WHAT YOU ARE ASKED TO DO - Copy the entries exactly. Their pictures do not belong in the copy.
==========
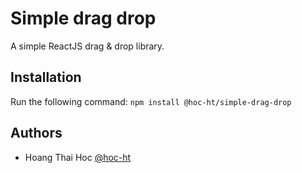 # Simple drag drop

A simple ReactJS drag & drop library.

## Installation

Run the following command:
`npm install @hoc-ht/simple-drag-drop`

## Authors

- Hoang Thai Hoc [@hoc-ht](https://github.com/hoc-ht)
==========
WORKED SOLUTION -
 # Simple drag drop

A simple ReactJS drag & drop library.

## Installation

Run the following command:
`npm install @hoc-ht/simple-drag-drop`

## Authors

- Hoang Thai Hoc [@hoc-ht](https://github.com/hoc-ht)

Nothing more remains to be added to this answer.